(Source texts of formatted documents)

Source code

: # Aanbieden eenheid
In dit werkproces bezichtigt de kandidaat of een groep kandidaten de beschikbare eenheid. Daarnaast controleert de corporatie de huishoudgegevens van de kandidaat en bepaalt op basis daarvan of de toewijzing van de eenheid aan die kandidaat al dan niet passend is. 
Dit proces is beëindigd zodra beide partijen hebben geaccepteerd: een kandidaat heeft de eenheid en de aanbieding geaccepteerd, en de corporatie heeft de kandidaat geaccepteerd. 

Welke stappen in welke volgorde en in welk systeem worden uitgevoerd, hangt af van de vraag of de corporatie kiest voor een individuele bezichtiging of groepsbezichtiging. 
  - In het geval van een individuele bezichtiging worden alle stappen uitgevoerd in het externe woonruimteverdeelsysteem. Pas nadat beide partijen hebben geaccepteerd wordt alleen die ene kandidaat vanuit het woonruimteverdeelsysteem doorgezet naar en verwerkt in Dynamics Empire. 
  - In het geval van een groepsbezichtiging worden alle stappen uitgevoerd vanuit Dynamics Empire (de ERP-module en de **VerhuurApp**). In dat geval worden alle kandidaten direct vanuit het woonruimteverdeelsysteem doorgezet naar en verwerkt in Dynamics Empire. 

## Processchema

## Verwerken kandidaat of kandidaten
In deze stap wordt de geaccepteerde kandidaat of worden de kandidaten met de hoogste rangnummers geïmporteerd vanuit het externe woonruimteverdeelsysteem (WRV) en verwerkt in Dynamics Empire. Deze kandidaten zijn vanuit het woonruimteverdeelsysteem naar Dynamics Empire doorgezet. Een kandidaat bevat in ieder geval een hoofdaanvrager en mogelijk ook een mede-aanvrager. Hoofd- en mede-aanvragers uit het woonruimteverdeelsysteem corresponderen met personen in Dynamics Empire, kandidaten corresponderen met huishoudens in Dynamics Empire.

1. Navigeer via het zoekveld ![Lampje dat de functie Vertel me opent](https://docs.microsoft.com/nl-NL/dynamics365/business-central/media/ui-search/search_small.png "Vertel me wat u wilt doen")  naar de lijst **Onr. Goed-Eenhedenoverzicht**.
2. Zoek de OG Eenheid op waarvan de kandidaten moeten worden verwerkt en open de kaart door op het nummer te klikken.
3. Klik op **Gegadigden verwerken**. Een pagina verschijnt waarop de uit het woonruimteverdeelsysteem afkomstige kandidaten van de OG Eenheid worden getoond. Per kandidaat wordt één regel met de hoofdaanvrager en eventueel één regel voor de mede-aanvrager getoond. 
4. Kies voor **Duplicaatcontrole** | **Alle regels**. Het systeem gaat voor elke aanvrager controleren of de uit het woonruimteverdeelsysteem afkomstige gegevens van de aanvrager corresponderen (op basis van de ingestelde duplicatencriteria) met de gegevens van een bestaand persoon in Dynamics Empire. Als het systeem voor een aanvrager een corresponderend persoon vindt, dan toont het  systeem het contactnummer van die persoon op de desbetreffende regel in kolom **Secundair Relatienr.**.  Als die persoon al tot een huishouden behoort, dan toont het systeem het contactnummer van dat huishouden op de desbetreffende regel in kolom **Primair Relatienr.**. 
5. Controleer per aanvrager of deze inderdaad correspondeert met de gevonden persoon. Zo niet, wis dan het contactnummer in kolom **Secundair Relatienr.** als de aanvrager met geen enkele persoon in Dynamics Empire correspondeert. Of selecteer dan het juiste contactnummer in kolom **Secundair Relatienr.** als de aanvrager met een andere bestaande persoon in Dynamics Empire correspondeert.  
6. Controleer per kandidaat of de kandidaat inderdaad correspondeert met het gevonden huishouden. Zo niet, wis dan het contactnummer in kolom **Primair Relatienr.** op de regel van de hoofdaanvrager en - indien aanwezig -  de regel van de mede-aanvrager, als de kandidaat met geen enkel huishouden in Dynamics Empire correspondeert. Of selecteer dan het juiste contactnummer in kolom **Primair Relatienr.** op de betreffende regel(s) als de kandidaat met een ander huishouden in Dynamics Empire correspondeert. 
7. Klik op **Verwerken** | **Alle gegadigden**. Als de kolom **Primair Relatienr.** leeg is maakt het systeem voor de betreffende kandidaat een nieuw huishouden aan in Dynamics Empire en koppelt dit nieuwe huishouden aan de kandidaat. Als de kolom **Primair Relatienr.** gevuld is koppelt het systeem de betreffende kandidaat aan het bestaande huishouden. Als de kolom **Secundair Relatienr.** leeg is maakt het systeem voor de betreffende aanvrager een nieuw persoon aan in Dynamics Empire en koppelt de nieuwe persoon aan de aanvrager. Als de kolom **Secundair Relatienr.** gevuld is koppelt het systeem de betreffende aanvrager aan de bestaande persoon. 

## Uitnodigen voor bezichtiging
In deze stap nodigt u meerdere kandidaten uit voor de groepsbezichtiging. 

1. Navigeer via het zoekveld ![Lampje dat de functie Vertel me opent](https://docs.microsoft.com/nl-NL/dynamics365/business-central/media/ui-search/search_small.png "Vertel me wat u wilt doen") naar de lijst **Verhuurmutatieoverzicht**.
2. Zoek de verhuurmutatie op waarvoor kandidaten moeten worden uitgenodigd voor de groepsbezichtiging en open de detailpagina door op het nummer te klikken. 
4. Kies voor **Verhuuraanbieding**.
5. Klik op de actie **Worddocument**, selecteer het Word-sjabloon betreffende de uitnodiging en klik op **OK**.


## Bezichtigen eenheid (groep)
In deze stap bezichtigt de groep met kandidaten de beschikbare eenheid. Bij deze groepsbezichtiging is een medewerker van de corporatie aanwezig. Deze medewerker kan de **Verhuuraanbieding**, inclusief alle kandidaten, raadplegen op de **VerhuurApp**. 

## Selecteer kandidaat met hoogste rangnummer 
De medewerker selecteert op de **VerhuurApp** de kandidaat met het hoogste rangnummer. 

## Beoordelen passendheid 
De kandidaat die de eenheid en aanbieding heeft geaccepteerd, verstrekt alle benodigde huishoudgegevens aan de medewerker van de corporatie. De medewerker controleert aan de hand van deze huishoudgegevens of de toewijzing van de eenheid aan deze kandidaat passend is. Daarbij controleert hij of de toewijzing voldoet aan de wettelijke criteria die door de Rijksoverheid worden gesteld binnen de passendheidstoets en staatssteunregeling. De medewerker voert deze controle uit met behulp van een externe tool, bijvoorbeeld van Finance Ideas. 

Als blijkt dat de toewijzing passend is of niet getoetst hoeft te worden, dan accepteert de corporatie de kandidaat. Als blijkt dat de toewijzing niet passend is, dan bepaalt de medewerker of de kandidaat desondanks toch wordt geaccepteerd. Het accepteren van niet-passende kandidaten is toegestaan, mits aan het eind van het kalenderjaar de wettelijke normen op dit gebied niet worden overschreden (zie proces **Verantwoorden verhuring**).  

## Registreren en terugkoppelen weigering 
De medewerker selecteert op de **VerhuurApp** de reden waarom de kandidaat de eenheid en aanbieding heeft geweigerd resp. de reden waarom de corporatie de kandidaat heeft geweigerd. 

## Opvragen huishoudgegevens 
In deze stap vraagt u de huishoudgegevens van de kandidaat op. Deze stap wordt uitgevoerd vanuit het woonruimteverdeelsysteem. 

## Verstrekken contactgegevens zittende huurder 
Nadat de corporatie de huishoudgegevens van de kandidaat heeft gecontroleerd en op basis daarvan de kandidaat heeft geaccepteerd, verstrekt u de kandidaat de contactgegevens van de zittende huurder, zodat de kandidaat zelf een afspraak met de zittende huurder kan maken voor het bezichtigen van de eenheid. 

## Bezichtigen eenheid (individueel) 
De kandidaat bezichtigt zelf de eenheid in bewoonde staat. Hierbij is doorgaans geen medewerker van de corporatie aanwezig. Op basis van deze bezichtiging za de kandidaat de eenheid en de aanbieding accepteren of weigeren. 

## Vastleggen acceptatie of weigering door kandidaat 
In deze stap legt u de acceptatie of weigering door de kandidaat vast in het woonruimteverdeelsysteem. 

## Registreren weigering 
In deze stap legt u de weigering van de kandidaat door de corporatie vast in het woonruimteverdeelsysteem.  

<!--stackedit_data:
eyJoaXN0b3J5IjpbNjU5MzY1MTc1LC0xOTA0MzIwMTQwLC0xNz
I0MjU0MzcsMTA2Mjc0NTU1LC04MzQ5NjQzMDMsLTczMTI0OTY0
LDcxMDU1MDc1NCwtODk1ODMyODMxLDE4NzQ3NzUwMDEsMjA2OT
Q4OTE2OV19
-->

* [Task item]:
Beginning with the first line above, could you copy every line exactly, up to and including the one with "In deze stap wordt"?

* [Problem solution]:
Source code

: # Aanbieden eenheid
In dit werkproces bezichtigt de kandidaat of een groep kandidaten de beschikbare eenheid. Daarnaast controleert de corporatie de huishoudgegevens van de kandidaat en bepaalt op basis daarvan of de toewijzing van de eenheid aan die kandidaat al dan niet passend is. 
Dit proces is beëindigd zodra beide partijen hebben geaccepteerd: een kandidaat heeft de eenheid en de aanbieding geaccepteerd, en de corporatie heeft de kandidaat geaccepteerd. 

Welke stappen in welke volgorde en in welk systeem worden uitgevoerd, hangt af van de vraag of de corporatie kiest voor een individuele bezichtiging of groepsbezichtiging. 
  - In het geval van een individuele bezichtiging worden alle stappen uitgevoerd in het externe woonruimteverdeelsysteem. Pas nadat beide partijen hebben geaccepteerd wordt alleen die ene kandidaat vanuit het woonruimteverdeelsysteem doorgezet naar en verwerkt in Dynamics Empire. 
  - In het geval van een groepsbezichtiging worden alle stappen uitgevoerd vanuit Dynamics Empire (de ERP-module en de **VerhuurApp**). In dat geval worden alle kandidaten direct vanuit het woonruimteverdeelsysteem doorgezet naar en verwerkt in Dynamics Empire. 

## Processchema

## Verwerken kandidaat of kandidaten
In deze stap wordt de geaccepteerde kandidaat of worden de kandidaten met de hoogste rangnummers geïmporteerd vanuit het externe woonruimteverdeelsysteem (WRV) en verwerkt in Dynamics Empire. Deze kandidaten zijn vanuit het woonruimteverdeelsysteem naar Dynamics Empire doorgezet. Een kandidaat bevat in ieder geval een hoofdaanvrager en mogelijk ook een mede-aanvrager. Hoofd- en mede-aanvragers uit het woonruimteverdeelsysteem corresponderen met personen in Dynamics Empire, kandidaten corresponderen met huishoudens in Dynamics Empire.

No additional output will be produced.